The EU In-Vitro Diagnostic Regulation (IVDR) has applied since May 26, 2022, significantly changing regulatory requirements for IVDs. Under IVDR, devices are classified into four risk-based categories, and all classes except Class A require involvement of a Notified Body (NB) for conformity assessment.
As a result:
- Approximately 85% of IVDs now require a CE Certificate issued by a Notified Body to enter the EU market.
- Under the previous IVDD framework, only 8% of IVDs required NB involvement.
- Currently, only 10 Notified Bodies have been designated under IVDR, creating limited capacity.
Here’s how to approach IVDR certification efficiently:
1. Plan and Allow Sufficient Time
According to a survey conducted by the European Commission, 60% of manufacturers take between 13 and 18 months to reach IVDR certification for their quality management systems (QMS) and products. 30% need between 19 and 24 months. The main reason is that submissions are largely incomplete.
With over 35 years of experience, Obelis can help you streamline the IVDR compliance process:
- Review your documentation
- Identify and close gaps
- Provide supporting tools and guidance
2. Compile Technical Documentation and Regulatory Strategy
Understanding your conformity assessment procedure and transitioning from IVDD to IVDR compliance is crucial.

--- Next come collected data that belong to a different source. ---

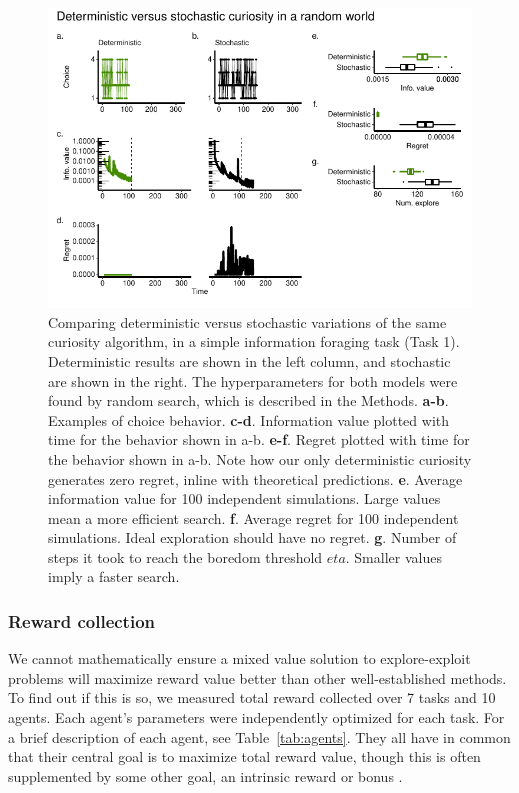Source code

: \begin{figure}
	\includegraphics[width=1.0\linewidth]{img/curiosity1.pdf} 
	\caption{Comparing deterministic versus stochastic variations of the same curiosity algorithm, in a simple information foraging task (Task 1). Deterministic results are shown in the left column, and stochastic are shown in the right. The hyperparameters for both models were found by random search, which is described in the Methods.
	\textbf{a-b}. Examples of choice behavior.
	\textbf{c-d}. Information value plotted with time for the behavior shown in a-b.
	\textbf{e-f}. Regret plotted with time for the behavior shown in a-b. Note how our only deterministic curiosity generates zero regret, inline with theoretical predictions.
	\textbf{e}. Average information value for 100 independent simulations. Large values mean a more efficient search.
	\textbf{f}. Average regret for 100 independent simulations. Ideal exploration should have no regret. 
	\textbf{g}. Number of steps it took to reach the boredom threshold $eta$. Smaller values imply a faster search.
	}
	\label{fig:curiosity1} 
\end{figure}


\subsubsection*{Reward collection} 
We cannot mathematically ensure a mixed value solution to explore-exploit problems will maximize reward value better than other well-established methods. To find out if this is so, we measured total reward collected over 7 tasks and 10 agents. Each agent's parameters were independently optimized for each task. For a brief description of each agent, see Table~\ref{tab:agents}. They all have in common that their central goal is to maximize total reward value, though this is often supplemented by some other goal, an intrinsic reward or bonus \cite{Ng1999,Sutton1998}.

Obelis can support you with:
- Templates and checklists for essential documentation
- Regulatory strategy tailored to your devices
- Continuous guidance from expert consultants
3. Engage a Notified Body Early
Notified Bodies have limited capacity due to high demand. Securing your NB early is critical to avoid delays.
Obelis offers a dedicated service to help you:
- Contact Notified Bodies on your behalf
- Negotiate and present offers
- Manage administrative procedures, so you can focus on your business
Make IVDR Compliance Easier with the Right Partner
Meeting IVDR requirements can be challenging, but the right regulatory partner makes the process smoother. Obelis offers a full range of services for IVD regulatory compliance, guiding manufacturers to place their devices on the EU market efficiently.
With experience helping over 3,000 manufacturers from 60+ countries, Obelis can help ensure your IVDR certification process is faster and more reliable.
FAQ
1. What is IVDR?
The In-Vitro Diagnostic Regulation (IVDR) is EU Regulation 2017/746 that sets updated rules for in-vitro diagnostic (IVD) devices, replacing the previous IVDD framework. It classifies IVDs into four risk categories and requires most devices to involve a Notified Body for CE certification.
2. Which IVDs require a Notified Body under IVDR?
All IVDs except Class A devices require involvement of a Notified Body for conformity assessment. This means approximately 85% of IVDs now require CE certification from a Notified Body to enter the EU market.
3. How long does the IVDR certification process take?
Certification timelines vary:
- 60% of manufacturers take 13–18 months
- 30% take 19–24 months
Delays are often due to incomplete submissions or missing documentation.
4. What documents are needed for IVDR certification?
Key requirements include:
- Technical documentation for each device
- Quality Management System (QMS) records
- Conformity assessment strategy and evidence of compliance
5. How can I prepare for IVDR compliance?
- Plan ahead and allocate sufficient time for certification
- Compile and review technical documentation
- Identify the correct conformity assessment procedure for your devices
6. When should I approach a Notified Body?
Engage a Notified Body as early as possible due to limited capacity. Only 10 Notified Bodies are currently designated under IVDR, so early engagement helps avoid delays.